Der Angeklagte kam Anfang 2023 nach Deutschland. Weil er über Bulgarien in die EU einreiste, hätte er nach der Dublin-III-Regel eigentlich wieder dorthin abgeschoben werden sollen. Ein Versuch scheiterte, weil al H. an dem Tag nicht in der Einrichtung angetroffen wurde, weitere Anläufe wurden nicht konsequent verfolgt. Diese Erkenntnisse führten zu einer hitzigen Diskussion über die deutsche Flüchtlingspolitik, Migration und Asylverfahren. Auf Landesebene stand besonders Integrationsministerin Josefine Paul (Grüne) in der Kritik. Der Landtag richtete einen Untersuchungsausschuss ein, um strukturelle Defizite bei Rückführungen und Abschiebehaft sowie mögliche Versäumnisse und Fehlverhalten der Landesregierung zu prüfen.
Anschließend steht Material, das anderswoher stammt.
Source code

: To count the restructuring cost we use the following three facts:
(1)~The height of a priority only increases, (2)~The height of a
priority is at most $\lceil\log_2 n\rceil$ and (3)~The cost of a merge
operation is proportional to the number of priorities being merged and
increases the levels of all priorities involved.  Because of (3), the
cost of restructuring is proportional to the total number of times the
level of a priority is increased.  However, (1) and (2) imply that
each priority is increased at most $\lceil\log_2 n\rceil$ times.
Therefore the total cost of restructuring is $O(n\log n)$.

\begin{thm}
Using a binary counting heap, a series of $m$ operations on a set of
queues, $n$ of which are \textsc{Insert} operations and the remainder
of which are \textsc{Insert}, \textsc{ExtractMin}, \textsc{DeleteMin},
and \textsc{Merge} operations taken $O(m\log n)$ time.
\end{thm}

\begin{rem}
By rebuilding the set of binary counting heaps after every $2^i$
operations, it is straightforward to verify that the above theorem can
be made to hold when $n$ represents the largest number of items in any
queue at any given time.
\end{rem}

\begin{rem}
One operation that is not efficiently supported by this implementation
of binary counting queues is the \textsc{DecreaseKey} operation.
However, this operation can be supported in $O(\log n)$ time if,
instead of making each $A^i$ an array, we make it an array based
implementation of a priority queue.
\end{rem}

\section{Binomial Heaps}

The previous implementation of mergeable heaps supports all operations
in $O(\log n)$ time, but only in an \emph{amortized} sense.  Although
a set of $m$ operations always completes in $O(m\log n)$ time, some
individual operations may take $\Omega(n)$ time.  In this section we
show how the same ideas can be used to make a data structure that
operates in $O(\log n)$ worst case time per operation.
Große Anteilnahme der Bevölkerung nach dem Solingen-Attentat an der Gedenkstätte (Archivbild)
Große Anteilnahme der Bevölkerung nach dem Solingen-Attentat an der Gedenkstätte (Archivbild)Imago / epd

Forderungen nach einem grundlegenden Aufnahmestopp von Menschen aus Syrien und Afghanistan sowie nach Abweisungen an den deutschen Grenzen wurden laut. Sozial- und Migrantenorganisationen kritisierten die aufgebrachte Stimmung. Migranten würden unter Generalverdacht gestellt, kritisierte etwa die Diakonie. Der Bonner Politikwissenschaftler Volker Kronenberg ordnet den Anschlag von Solingen in eine Reihe mit anderen Städten wie Mannheim, Magdeburg oder Aschaffenburg ein, die durch ähnliche Anschläge erschüttert wurden. „Diese Ereignisse haben das gesellschaftliche Klima signifikant verändert, auch wenn die Hintergründe jeweils unterschiedlich waren“, sagte er dem Evangelischen Pressedienst (epd). Davon profitiert habe die AfD bei der Bundestagswahl im Februar.
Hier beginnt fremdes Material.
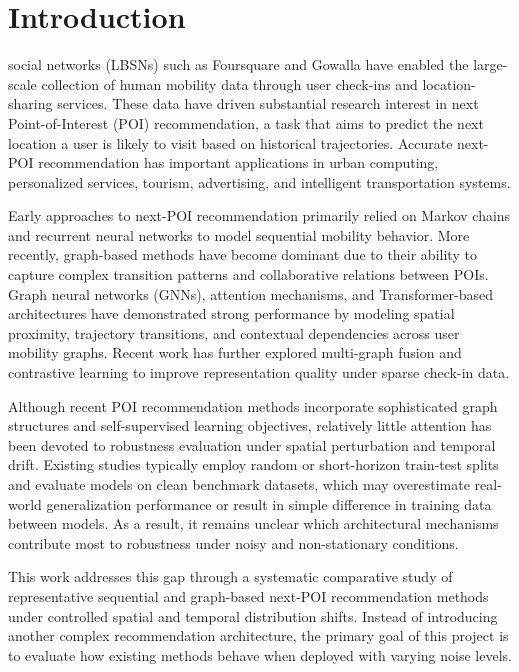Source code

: \documentclass[12pt, journal]{IEEEtran}
\begin{document}
\section{Introduction}
 social networks (LBSNs) such as Foursquare and Gowalla have enabled the large-scale collection of human mobility data through user check-ins and location-sharing services. These data have driven substantial research interest in next Point-of-Interest (POI) recommendation, a task that aims to predict the next location a user is likely to visit based on historical trajectories. Accurate next-POI recommendation has important applications in urban computing, personalized services, tourism, advertising, and intelligent transportation systems.

Early approaches to next-POI recommendation primarily relied on Markov chains and recurrent neural networks to model sequential mobility behavior. More recently, graph-based methods have become dominant due to their ability to capture complex transition patterns and collaborative relations between POIs. Graph neural networks (GNNs), attention mechanisms, and Transformer-based architectures have demonstrated strong performance by modeling spatial proximity, trajectory transitions, and contextual dependencies across user mobility graphs. Recent work has further explored multi-graph fusion and contrastive learning to improve representation quality under sparse check-in data.

Although recent POI recommendation methods incorporate sophisticated graph structures and self-supervised learning objectives, relatively little attention has been devoted to robustness evaluation under spatial perturbation and temporal drift. Existing studies typically employ random or short-horizon train-test splits and evaluate models on clean benchmark datasets, which may overestimate real-world generalization performance or result in simple difference in training data between models. As a result, it remains unclear which architectural mechanisms contribute most to robustness under noisy and non-stationary conditions.

This work addresses this gap through a systematic comparative study of representative sequential and graph-based next-POI recommendation methods under controlled spatial and temporal distribution shifts. Instead of introducing another complex recommendation architecture, the primary goal of this project is to evaluate how existing methods behave when deployed with varying noise levels.
\end{document}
Solingen-Anschlag prägt politische Debatten in NRW nachhaltig

„In dieser politisch-psychologischen Gemengelage haben aber Umfragen auch gezeigt, dass viele Menschen finden, Humanität und Asyl gehörten zu unserer politischen Kultur“, betont der Politologe der Uni Bonn. Vor allem in NRW hätten der Anschlag und seine Hintergründe die politische Debattenlage verändert, sagte Kronenberg. Die Landesregierung habe Maßnahmen ergriffen, die die Grünen zuvor eher skeptisch betrachtet hätten. Mit einem schnell verabschiedeten Maßnahmenpaket wollte die Landesregierung für mehr Sicherheit und Prävention sowie eine rigidere Steuerung der Migration sorgen. Zu den Elementen gehören unter anderem mehr Befugnisse für Polizei und Verfassungsschutz, schärfere Abschieberegeln, die Beschleunigung von Asylverfahren und eine weitere Abschiebehaftanstalt.
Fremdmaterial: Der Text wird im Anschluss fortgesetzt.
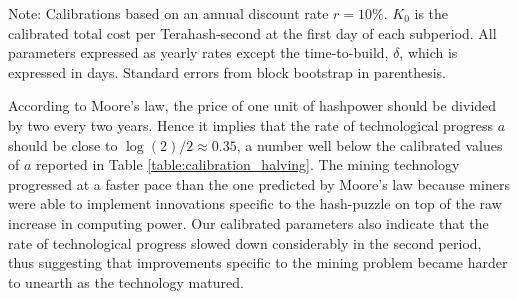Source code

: \documentclass[12pt, a4paper]{article}
\begin{document}
\begin{table}[h]

\footnotesize{Note: Calibrations based on an annual discount rate $r=10\%$. $K_0$ is the calibrated total cost per Terahash-second at the first day of
each subperiod.
All parameters expressed as yearly rates except the time-to-build, $\delta$, which is expressed in days.
Standard errors from block bootstrap in parenthesis.}

\end{table}


According to Moore's law, the price of one unit of hashpower should be divided by two
every two years. Hence it implies that the rate of technological progress
$a$ should be close to $\log(2)/2\approx0.35$, a number well below the calibrated values of $a$ reported in Table \ref{table:calibration_halving}.
The mining technology
progressed at a faster pace than the one predicted by Moore's law because miners
were able to implement innovations specific to the hash-puzzle on top of
the raw increase in computing power. Our calibrated parameters also indicate
that the rate of technological progress slowed down considerably in the
second period, thus suggesting that improvements specific to the mining problem became harder to
unearth as the technology matured.
\end{document}
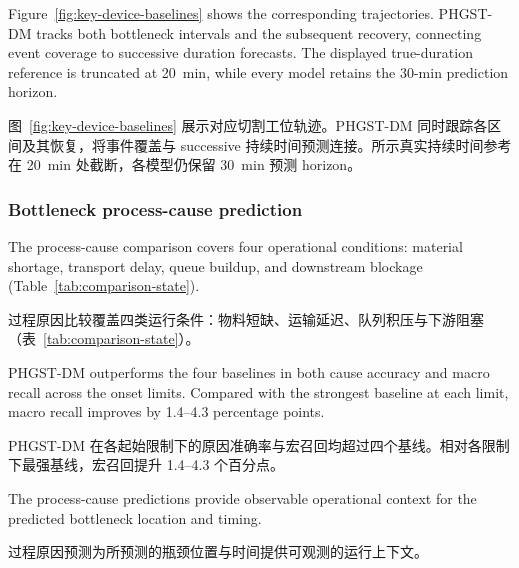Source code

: \documentclass[a4paper,fleqn]{cas-dc}
\newcommand{\zhpara}[1]{%
  \par\begingroup\small\color{black!72}\noindent #1\par\endgroup}
\begin{document}
Figure~\ref{fig:key-device-baselines} shows the corresponding trajectories. PHGST-DM tracks both bottleneck intervals and the subsequent recovery, connecting event coverage to successive duration forecasts. The displayed true-duration reference is truncated at 20~min, while every model retains the 30-min prediction horizon.

\zhpara{图~\ref{fig:key-device-baselines} 展示对应切割工位轨迹。PHGST-DM 同时跟踪各区间及其恢复，将事件覆盖与 successive 持续时间预测连接。所示真实持续时间参考在 20~min 处截断，各模型仍保留 30~min 预测 horizon。}




\subsubsection{Bottleneck process-cause prediction}\label{sec:comparison-cause}

The process-cause comparison covers four operational conditions: material shortage, transport delay, queue buildup, and downstream blockage (Table~\ref{tab:comparison-state}).

\zhpara{过程原因比较覆盖四类运行条件：物料短缺、运输延迟、队列积压与下游阻塞（表~\ref{tab:comparison-state}）。}


PHGST-DM outperforms the four baselines in both cause accuracy and macro recall across the onset limits. Compared with the strongest baseline at each limit, macro recall improves by 1.4--4.3 percentage points.

\zhpara{PHGST-DM 在各起始限制下的原因准确率与宏召回均超过四个基线。相对各限制下最强基线，宏召回提升 1.4--4.3 个百分点。}


The process-cause predictions provide observable operational context for the predicted bottleneck location and timing.

\zhpara{过程原因预测为所预测的瓶颈位置与时间提供可观测的运行上下文。}
\end{document}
Auch die damalige Ampel-Koalition im Bund einigte sich auf ein „Sicherheitspaket“: Verschärfungen des Aufenthalts- und Waffenrechts, eine Ausweitung von Messerverboten und mehr Befugnisse für Sicherheitsbehörden. Einige Pläne kamen nicht durch den Bundesrat, weil sie der Union nicht weit genug gingen. Zu den Verschärfungen im Asylrecht gehört die Entscheidung, dass Asylbewerber mit einigen Ausnahmen keine staatlichen Leistungen mehr bekommen, wenn nach der Dublin-Regel ein anderes europäisches Land für sie zuständig ist und die Ausreise rechtlich und tatsächlich möglich ist. Die neue Bundesregierung aus Union und SPD stieß weitere, umstrittene Verschärfungen an, etwa die Aussetzung des Familiennachzugs und Zurückweisungen auch von Asylsuchenden an deutschen Grenzen.

Solingen-Anschlag: Stadt kehrt langsam zur Normalität zurück

Die Stadt Solingen suchte den Weg zurück in die Normalität. Sie habe zunächst zur Ruhe kommen müssen, um das Geschehene zu verarbeiten, sagt Oberbürgermeister Tim Kurzbach (SPD). „Wir gedenken und erinnern uns, wir kümmern uns um die Verletzten an Seele und Leib. Aber wir lassen uns die Art, wie wir leben, nicht nehmen.“ Bei einer Sommerparty feierten Anfang August erstmals seit dem Messerangriff vor einem Jahr wieder Zehntausende Menschen in der Innenstadt.